:: Your goal ::
All of the entries are to be repeated exactly, with no pictures included.

:: Material shown ::
▽

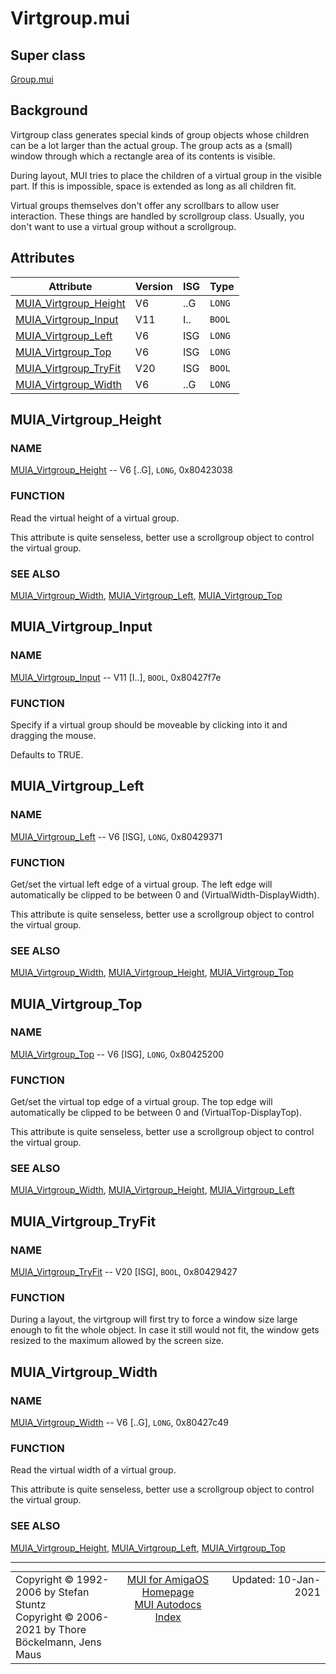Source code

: # Virtgroup.mui
## Super class
[Group.mui](MUI_Group)
## Background
Virtgroup class generates special kinds of group objects whose children can
be a lot larger than the actual group. The group acts as a (small) window
through which a rectangle area of its contents is visible.

During layout, MUI tries to place the children of a virtual group in the
visible part. If this is impossible, space is extended as long as all
children fit.

Virtual groups themselves don't offer any scrollbars to allow user
interaction. These things are handled by scrollgroup class. Usually, you
don't want to use a virtual group without a scrollgroup.
## Attributes
Attribute|Version|ISG|Type
---------|-------|---|----
[MUIA_Virtgroup_Height](MUI_Virtgroup.md/#MUIA_Virtgroup_Height)|V6|..G|`LONG`
[MUIA_Virtgroup_Input](MUI_Virtgroup.md/#MUIA_Virtgroup_Input)|V11|I..|`BOOL`
[MUIA_Virtgroup_Left](MUI_Virtgroup.md/#MUIA_Virtgroup_Left)|V6|ISG|`LONG`
[MUIA_Virtgroup_Top](MUI_Virtgroup.md/#MUIA_Virtgroup_Top)|V6|ISG|`LONG`
[MUIA_Virtgroup_TryFit](MUI_Virtgroup.md/#MUIA_Virtgroup_TryFit)|V20|ISG|`BOOL`
[MUIA_Virtgroup_Width](MUI_Virtgroup.md/#MUIA_Virtgroup_Width)|V6|..G|`LONG`

## MUIA_Virtgroup_Height
### NAME
[MUIA_Virtgroup_Height](MUI_Virtgroup/#MUIA_Virtgroup_Height) -- V6 [..G], `LONG`, 0x80423038

### FUNCTION
Read the virtual height of a virtual group.

This attribute is quite senseless, better use a scrollgroup object to
control the virtual group.

### SEE ALSO
[MUIA_Virtgroup_Width](MUI_Virtgroup/#MUIA_Virtgroup_Width), [MUIA_Virtgroup_Left](MUI_Virtgroup/#MUIA_Virtgroup_Left), [MUIA_Virtgroup_Top](MUI_Virtgroup/#MUIA_Virtgroup_Top)

## MUIA_Virtgroup_Input
### NAME
[MUIA_Virtgroup_Input](MUI_Virtgroup/#MUIA_Virtgroup_Input) -- V11 [I..], `BOOL`, 0x80427f7e

### FUNCTION
Specify if a virtual group should be moveable by clicking into it and
dragging the mouse.

Defaults to TRUE.

## MUIA_Virtgroup_Left
### NAME
[MUIA_Virtgroup_Left](MUI_Virtgroup/#MUIA_Virtgroup_Left) -- V6 [ISG], `LONG`, 0x80429371

### FUNCTION
Get/set the virtual left edge of a virtual group. The left edge will
automatically be clipped to be between 0 and (VirtualWidth-DisplayWidth).

This attribute is quite senseless, better use a scrollgroup object to
control the virtual group.

### SEE ALSO
[MUIA_Virtgroup_Width](MUI_Virtgroup/#MUIA_Virtgroup_Width), [MUIA_Virtgroup_Height](MUI_Virtgroup/#MUIA_Virtgroup_Height), [MUIA_Virtgroup_Top](MUI_Virtgroup/#MUIA_Virtgroup_Top)

## MUIA_Virtgroup_Top
### NAME
[MUIA_Virtgroup_Top](MUI_Virtgroup/#MUIA_Virtgroup_Top) -- V6 [ISG], `LONG`, 0x80425200

### FUNCTION
Get/set the virtual top edge of a virtual group. The top edge will
automatically be clipped to be between 0 and (VirtualTop-DisplayTop).

This attribute is quite senseless, better use a scrollgroup object to
control the virtual group.

### SEE ALSO
[MUIA_Virtgroup_Width](MUI_Virtgroup/#MUIA_Virtgroup_Width), [MUIA_Virtgroup_Height](MUI_Virtgroup/#MUIA_Virtgroup_Height), [MUIA_Virtgroup_Left](MUI_Virtgroup/#MUIA_Virtgroup_Left)

## MUIA_Virtgroup_TryFit
### NAME
[MUIA_Virtgroup_TryFit](MUI_Virtgroup/#MUIA_Virtgroup_TryFit) -- V20 [ISG], `BOOL`, 0x80429427

### FUNCTION
During a layout, the virtgroup will first try to force a window size large
enough to fit the whole object. In case it still would not fit, the window
gets resized to the maximum allowed by the screen size.

## MUIA_Virtgroup_Width
### NAME
[MUIA_Virtgroup_Width](MUI_Virtgroup/#MUIA_Virtgroup_Width) -- V6 [..G], `LONG`, 0x80427c49

### FUNCTION
Read the virtual width of a virtual group.

This attribute is quite senseless, better use a scrollgroup object to
control the virtual group.

### SEE ALSO
[MUIA_Virtgroup_Height](MUI_Virtgroup/#MUIA_Virtgroup_Height), [MUIA_Virtgroup_Left](MUI_Virtgroup/#MUIA_Virtgroup_Left), [MUIA_Virtgroup_Top](MUI_Virtgroup/#MUIA_Virtgroup_Top)

----
<table class='compact' style='border: none; border-spacing: 0px; margin: 0px' width='100%'>
<tr>
<td style='text-align: left; vertical-align: top' width='33%'>Copyright &copy 1992-2006 by Stefan Stuntz<br>Copyright &copy 2006-2021 by Thore B&ouml;ckelmann, Jens Maus</TD>
<td style='text-align: center; vertical-align: top' width='33%'>
<a href=http://muidev.de>MUI for AmigaOS Homepage</a><br>
<a href=http://muidev.de/wiki/Documentation>MUI Autodocs Index</a>
</td>
<td style='text-align: right; vertical-align: top' width='33%'>Updated: 10-Jan-2021</td>
</tr>
</table>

△

:: Expected answer ::
Source code

: # Virtgroup.mui
## Super class
[Group.mui](MUI_Group)
## Background
Virtgroup class generates special kinds of group objects whose children can
be a lot larger than the actual group. The group acts as a (small) window
through which a rectangle area of its contents is visible.

During layout, MUI tries to place the children of a virtual group in the
visible part. If this is impossible, space is extended as long as all
children fit.

Virtual groups themselves don't offer any scrollbars to allow user
interaction. These things are handled by scrollgroup class. Usually, you
don't want to use a virtual group without a scrollgroup.
## Attributes
Attribute|Version|ISG|Type
---------|-------|---|----
[MUIA_Virtgroup_Height](MUI_Virtgroup.md/#MUIA_Virtgroup_Height)|V6|..G|`LONG`
[MUIA_Virtgroup_Input](MUI_Virtgroup.md/#MUIA_Virtgroup_Input)|V11|I..|`BOOL`
[MUIA_Virtgroup_Left](MUI_Virtgroup.md/#MUIA_Virtgroup_Left)|V6|ISG|`LONG`
[MUIA_Virtgroup_Top](MUI_Virtgroup.md/#MUIA_Virtgroup_Top)|V6|ISG|`LONG`
[MUIA_Virtgroup_TryFit](MUI_Virtgroup.md/#MUIA_Virtgroup_TryFit)|V20|ISG|`BOOL`
[MUIA_Virtgroup_Width](MUI_Virtgroup.md/#MUIA_Virtgroup_Width)|V6|..G|`LONG`

## MUIA_Virtgroup_Height
### NAME
[MUIA_Virtgroup_Height](MUI_Virtgroup/#MUIA_Virtgroup_Height) -- V6 [..G], `LONG`, 0x80423038

### FUNCTION
Read the virtual height of a virtual group.

This attribute is quite senseless, better use a scrollgroup object to
control the virtual group.

### SEE ALSO
[MUIA_Virtgroup_Width](MUI_Virtgroup/#MUIA_Virtgroup_Width), [MUIA_Virtgroup_Left](MUI_Virtgroup/#MUIA_Virtgroup_Left), [MUIA_Virtgroup_Top](MUI_Virtgroup/#MUIA_Virtgroup_Top)

## MUIA_Virtgroup_Input
### NAME
[MUIA_Virtgroup_Input](MUI_Virtgroup/#MUIA_Virtgroup_Input) -- V11 [I..], `BOOL`, 0x80427f7e

### FUNCTION
Specify if a virtual group should be moveable by clicking into it and
dragging the mouse.

Defaults to TRUE.

## MUIA_Virtgroup_Left
### NAME
[MUIA_Virtgroup_Left](MUI_Virtgroup/#MUIA_Virtgroup_Left) -- V6 [ISG], `LONG`, 0x80429371

### FUNCTION
Get/set the virtual left edge of a virtual group. The left edge will
automatically be clipped to be between 0 and (VirtualWidth-DisplayWidth).

This attribute is quite senseless, better use a scrollgroup object to
control the virtual group.

### SEE ALSO
[MUIA_Virtgroup_Width](MUI_Virtgroup/#MUIA_Virtgroup_Width), [MUIA_Virtgroup_Height](MUI_Virtgroup/#MUIA_Virtgroup_Height), [MUIA_Virtgroup_Top](MUI_Virtgroup/#MUIA_Virtgroup_Top)

## MUIA_Virtgroup_Top
### NAME
[MUIA_Virtgroup_Top](MUI_Virtgroup/#MUIA_Virtgroup_Top) -- V6 [ISG], `LONG`, 0x80425200

### FUNCTION
Get/set the virtual top edge of a virtual group. The top edge will
automatically be clipped to be between 0 and (VirtualTop-DisplayTop).

This attribute is quite senseless, better use a scrollgroup object to
control the virtual group.

### SEE ALSO
[MUIA_Virtgroup_Width](MUI_Virtgroup/#MUIA_Virtgroup_Width), [MUIA_Virtgroup_Height](MUI_Virtgroup/#MUIA_Virtgroup_Height), [MUIA_Virtgroup_Left](MUI_Virtgroup/#MUIA_Virtgroup_Left)

## MUIA_Virtgroup_TryFit
### NAME
[MUIA_Virtgroup_TryFit](MUI_Virtgroup/#MUIA_Virtgroup_TryFit) -- V20 [ISG], `BOOL`, 0x80429427

### FUNCTION
During a layout, the virtgroup will first try to force a window size large
enough to fit the whole object. In case it still would not fit, the window
gets resized to the maximum allowed by the screen size.

## MUIA_Virtgroup_Width
### NAME
[MUIA_Virtgroup_Width](MUI_Virtgroup/#MUIA_Virtgroup_Width) -- V6 [..G], `LONG`, 0x80427c49

### FUNCTION
Read the virtual width of a virtual group.

This attribute is quite senseless, better use a scrollgroup object to
control the virtual group.

### SEE ALSO
[MUIA_Virtgroup_Height](MUI_Virtgroup/#MUIA_Virtgroup_Height), [MUIA_Virtgroup_Left](MUI_Virtgroup/#MUIA_Virtgroup_Left), [MUIA_Virtgroup_Top](MUI_Virtgroup/#MUIA_Virtgroup_Top)

----
<table class='compact' style='border: none; border-spacing: 0px; margin: 0px' width='100%'>
<tr>
<td style='text-align: left; vertical-align: top' width='33%'>Copyright &copy 1992-2006 by Stefan Stuntz<br>Copyright &copy 2006-2021 by Thore B&ouml;ckelmann, Jens Maus</TD>
<td style='text-align: center; vertical-align: top' width='33%'>
<a href=http://muidev.de>MUI for AmigaOS Homepage</a><br>
<a href=http://muidev.de/wiki/Documentation>MUI Autodocs Index</a>
</td>
<td style='text-align: right; vertical-align: top' width='33%'>Updated: 10-Jan-2021</td>
</tr>
</table>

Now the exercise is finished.